TASK GOAL: Take every line from the data that has the word "Management" in it.

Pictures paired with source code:
*** Begin section ***

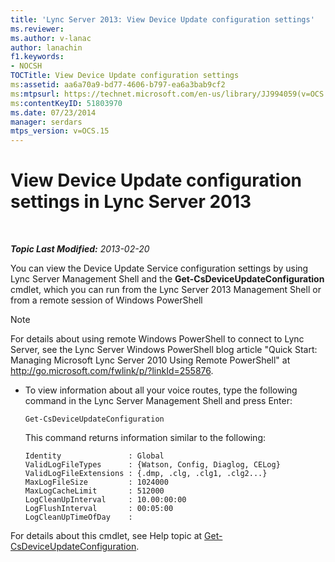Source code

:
 ```yaml
---
title: 'Lync Server 2013: View Device Update configuration settings'
ms.reviewer: 
ms.author: v-lanac
author: lanachin
f1.keywords:
- NOCSH
TOCTitle: View Device Update configuration settings
ms:assetid: aa6a70a9-bd77-4606-b797-ea6a3bab9cf2
ms:mtpsurl: https://technet.microsoft.com/en-us/library/JJ994059(v=OCS.15)
ms:contentKeyID: 51803970
ms.date: 07/23/2014
manager: serdars
mtps_version: v=OCS.15
---
```


<div data-xmlns="http://www.w3.org/1999/xhtml">

<div class="topic" data-xmlns="http://www.w3.org/1999/xhtml" data-msxsl="urn:schemas-microsoft-com:xslt" data-cs="http://msdn.microsoft.com/en-us/">

<div data-asp="http://msdn2.microsoft.com/asp">

# View Device Update configuration settings in Lync Server 2013

</div>

<div id="mainSection">

<div id="mainBody">

<span> </span>

_**Topic Last Modified:** 2013-02-20_

You can view the Device Update Service configuration settings by using Lync Server Management Shell and the **Get-CsDeviceUpdateConfiguration** cmdlet, which you can run from the Lync Server 2013 Management Shell or from a remote session of Windows PowerShell

<div>


> [!NOTE]  
> For details about using remote Windows PowerShell to connect to Lync Server, see the Lync Server Windows PowerShell blog article "Quick Start: Managing Microsoft Lync Server 2010 Using Remote PowerShell" at <A href="http://go.microsoft.com/fwlink/p/?linkid=255876">http://go.microsoft.com/fwlink/p/?linkId=255876</A>.



</div>

<div>


<div>


  - To view information about all your voice routes, type the following command in the Lync Server Management Shell and press Enter:
    
        Get-CsDeviceUpdateConfiguration
    
    This command returns information similar to the following:
    
        Identity               : Global
        ValidLogFileTypes      : {Watson, Config, Diaglog, CELog}
        ValidLogFileExtensions : {.dmp, .clg, .clg1, .clg2...}
        MaxLogFileSize         : 1024000
        MaxLogCacheLimit       : 512000
        LogCleanUpInterval     : 10.00:00:00
        LogFlushInterval       : 00:05:00
        LogCleanUpTimeOfDay    :

</div>

For details about this cmdlet, see Help topic at [Get-CsDeviceUpdateConfiguration](https://docs.microsoft.com/powershell/module/skype/Get-CsDeviceUpdateConfiguration).

</div>

</div>

<span> </span>

</div>

</div>

</div>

*** End section ***

EXERCISE RESULT:
You can view the Device Update Service configuration settings by using Lync Server Management Shell and the **Get-CsDeviceUpdateConfiguration** cmdlet, which you can run from the Lync Server 2013 Management Shell or from a remote session of Windows PowerShell
  - To view information about all your voice routes, type the following command in the Lync Server Management Shell and press Enter:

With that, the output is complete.